Task directions = Within the records below, how many lines hold the word "FluentNavLink"? Only the number should be returned.

(Dataset records)

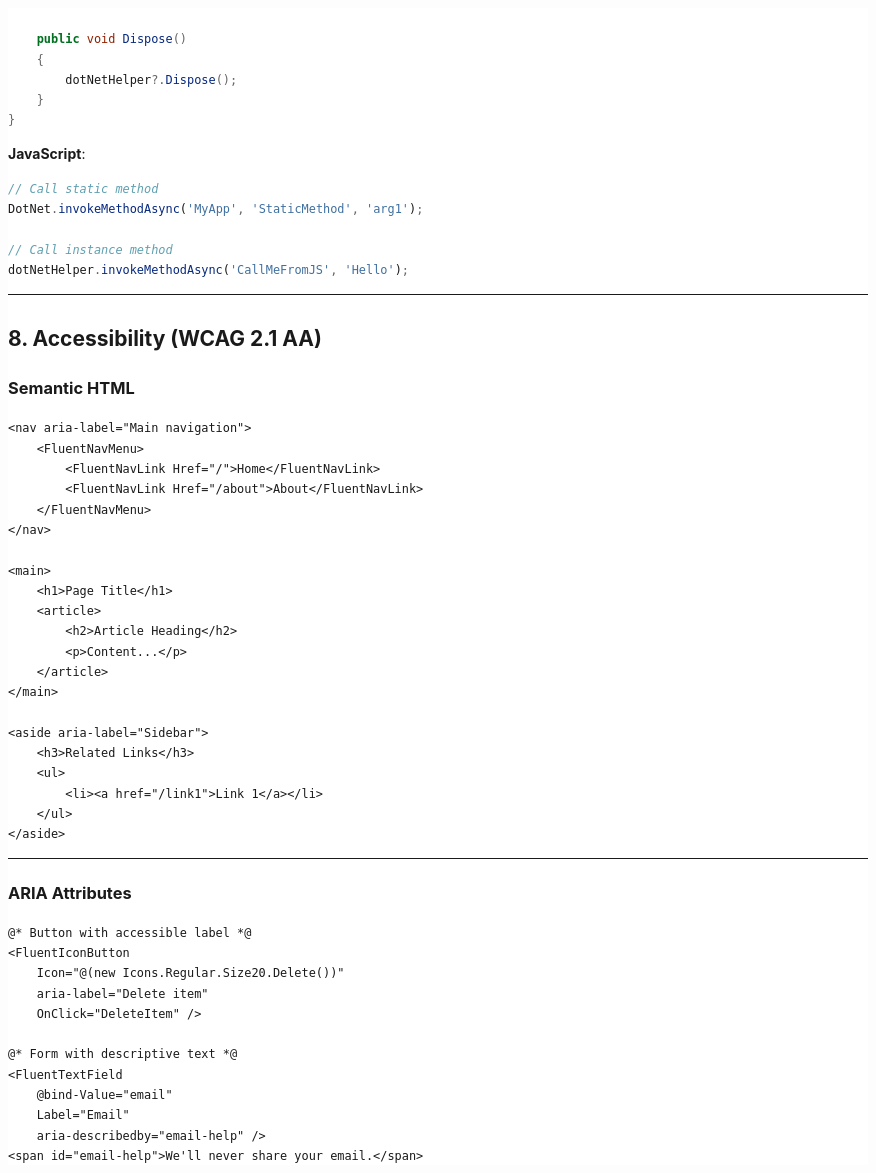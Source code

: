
 ```csharp

    public void Dispose()
    {
        dotNetHelper?.Dispose();
    }
}
```

**JavaScript**:
```javascript
// Call static method
DotNet.invokeMethodAsync('MyApp', 'StaticMethod', 'arg1');

// Call instance method
dotNetHelper.invokeMethodAsync('CallMeFromJS', 'Hello');
```

---

## 8. Accessibility (WCAG 2.1 AA)

### Semantic HTML

```razor
<nav aria-label="Main navigation">
    <FluentNavMenu>
        <FluentNavLink Href="/">Home</FluentNavLink>
        <FluentNavLink Href="/about">About</FluentNavLink>
    </FluentNavMenu>
</nav>

<main>
    <h1>Page Title</h1>
    <article>
        <h2>Article Heading</h2>
        <p>Content...</p>
    </article>
</main>

<aside aria-label="Sidebar">
    <h3>Related Links</h3>
    <ul>
        <li><a href="/link1">Link 1</a></li>
    </ul>
</aside>
```

---

### ARIA Attributes

```razor
@* Button with accessible label *@
<FluentIconButton
    Icon="@(new Icons.Regular.Size20.Delete())"
    aria-label="Delete item"
    OnClick="DeleteItem" />

@* Form with descriptive text *@
<FluentTextField
    @bind-Value="email"
    Label="Email"
    aria-describedby="email-help" />
<span id="email-help">We'll never share your email.</span>

```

Result for this task = 2